Use in veterinary medicine
|This section requires expansion. (December 2013)|
Use of glucosamine in veterinary medicine exists, but one study judged extant research too flawed to be of value in guiding treatment of horses.
Possibility of bioavailability
Recent studies provide preliminary evidence that glucosamine may be bioavailable in the synovial fluid after oral administration of crystalline glucosamine sulfate in osteoarthritis patients, as steady state glucosamine concentrations in plasma and synovial fluid were correlated. If eventually proven, glucosamine sulfate uptake in synovial fluid may be as much as 20%, or as little as a negligible amount, indicating no biological significance.
In the United States, glucosamine is not approved by the Food and Drug Administration for medical use in humans. Since glucosamine is classified as a dietary supplement in the US, safety and formulation are solely the responsibility of the manufacturer; evidence of safety and efficacy is not required as long as it is not advertised as a treatment for a medical condition. The U.S. National Institutes of Health is currently conducting a study of supplemental glucosamine in obese patients, since this population may be particularly sensitive to any effects of glucosamine on insulin resistance.
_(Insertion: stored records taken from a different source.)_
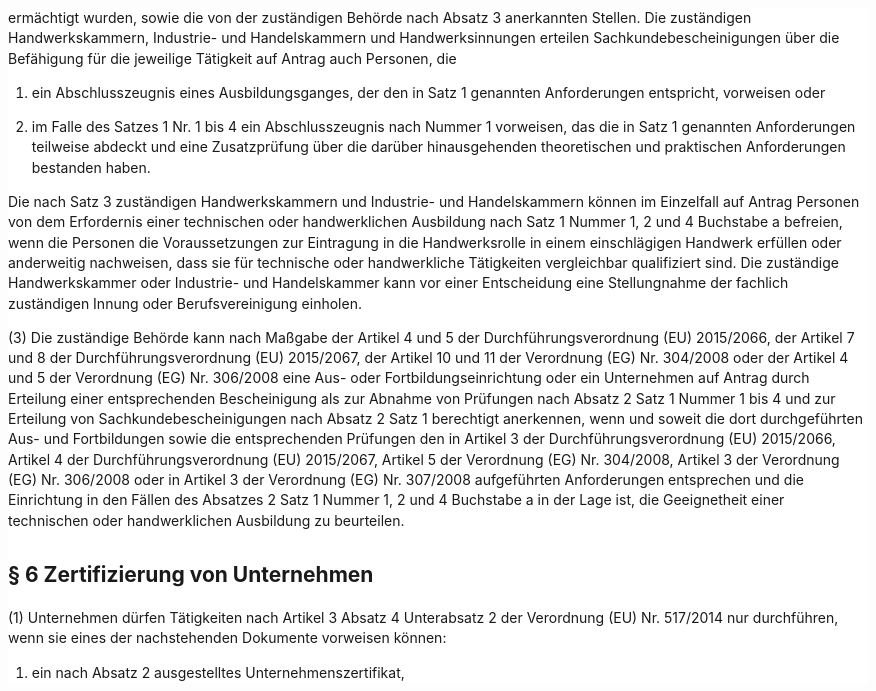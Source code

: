 ermächtigt wurden, sowie die von der zuständigen Behörde nach Absatz 3
anerkannten Stellen. Die zuständigen Handwerkskammern, Industrie- und
Handelskammern und Handwerksinnungen erteilen Sachkundebescheinigungen
über die Befähigung für die jeweilige Tätigkeit auf Antrag auch
Personen, die

1.  ein Abschlusszeugnis eines Ausbildungsganges, der den in Satz 1
    genannten Anforderungen entspricht, vorweisen oder


2.  im Falle des Satzes 1 Nr. 1 bis 4 ein Abschlusszeugnis nach Nummer 1
    vorweisen, das die in Satz 1 genannten Anforderungen teilweise abdeckt
    und eine Zusatzprüfung über die darüber hinausgehenden theoretischen
    und praktischen Anforderungen bestanden haben.



Die nach Satz 3 zuständigen Handwerkskammern und Industrie- und
Handelskammern können im Einzelfall auf Antrag Personen von dem
Erfordernis einer technischen oder handwerklichen Ausbildung nach Satz
1 Nummer 1, 2 und 4 Buchstabe a befreien, wenn die Personen die
Voraussetzungen zur Eintragung in die Handwerksrolle in einem
einschlägigen Handwerk erfüllen oder anderweitig nachweisen, dass sie
für technische oder handwerkliche Tätigkeiten vergleichbar
qualifiziert sind. Die zuständige Handwerkskammer oder Industrie- und
Handelskammer kann vor einer Entscheidung eine Stellungnahme der
fachlich zuständigen Innung oder Berufsvereinigung einholen.

(3) Die zuständige Behörde kann nach Maßgabe der Artikel 4 und 5 der
Durchführungsverordnung (EU) 2015/2066, der Artikel 7 und 8 der
Durchführungsverordnung (EU) 2015/2067, der Artikel 10 und 11 der
Verordnung (EG) Nr. 304/2008 oder der Artikel 4 und 5 der Verordnung
(EG) Nr. 306/2008 eine Aus- oder Fortbildungseinrichtung oder ein
Unternehmen auf Antrag durch Erteilung einer entsprechenden
Bescheinigung als zur Abnahme von Prüfungen nach Absatz 2 Satz 1
Nummer 1 bis 4 und zur Erteilung von Sachkundebescheinigungen nach
Absatz 2 Satz 1 berechtigt anerkennen, wenn und soweit die dort
durchgeführten Aus- und Fortbildungen sowie die entsprechenden
Prüfungen den in Artikel 3 der Durchführungsverordnung (EU) 2015/2066,
Artikel 4 der Durchführungsverordnung (EU) 2015/2067, Artikel 5 der
Verordnung (EG) Nr. 304/2008, Artikel 3 der Verordnung (EG) Nr.
306/2008 oder in Artikel 3 der Verordnung (EG) Nr. 307/2008
aufgeführten Anforderungen entsprechen und die Einrichtung in den
Fällen des Absatzes 2 Satz 1 Nummer 1, 2 und 4 Buchstabe a in der Lage
ist, die Geeignetheit einer technischen oder handwerklichen Ausbildung
zu beurteilen.


## § 6 Zertifizierung von Unternehmen

(1) Unternehmen dürfen Tätigkeiten nach Artikel 3 Absatz 4 Unterabsatz
2 der Verordnung (EU) Nr. 517/2014 nur durchführen, wenn sie eines der
nachstehenden Dokumente vorweisen können:

1.  ein nach Absatz 2 ausgestelltes Unternehmenszertifikat,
In most of Europe, glucosamine is approved as a medical drug and is sold in the form of glucosamine sulfate. In this case, evidence of safety and efficacy is required for the medical use of glucosamine and several guidelines have recommended its use as an effective and safe therapy for osteoarthritis. The Task Force of the European League Against Rheumatism (EULAR) committee has granted glucosamine sulfate a level of toxicity of 5 in a 0-100 scale, and recent OARSI (OsteoArthritis Research Society International) guidelines for hip and knee osteoarthritis indicate an acceptable safety profile.
Class action lawsuits
In 2013, without admitting fault, manufacturer Rexall Sundown, Inc., and NBTY, Inc., agreed to pay up to $2 million to settle consumer claims related to the wording of certain claims on the packaging of glucosamine bottles sold at Costco under the Kirkland label.
In August 2012, a class action lawsuit was filed in New York claiming that 21st Century Healthcare, Inc. falsely advertises that its “Glucosamine 750 Chondroitin 600 Triple Strength” dietary supplements will restore lost cartilage. In April 2013, a San Diego man launched a proposed class action lawsuit in California Federal Court accusing Nutramax Laboratories, Walmart and Rite Aid of falsely advertising the effectiveness of glucosamine. The two class actions are still pending.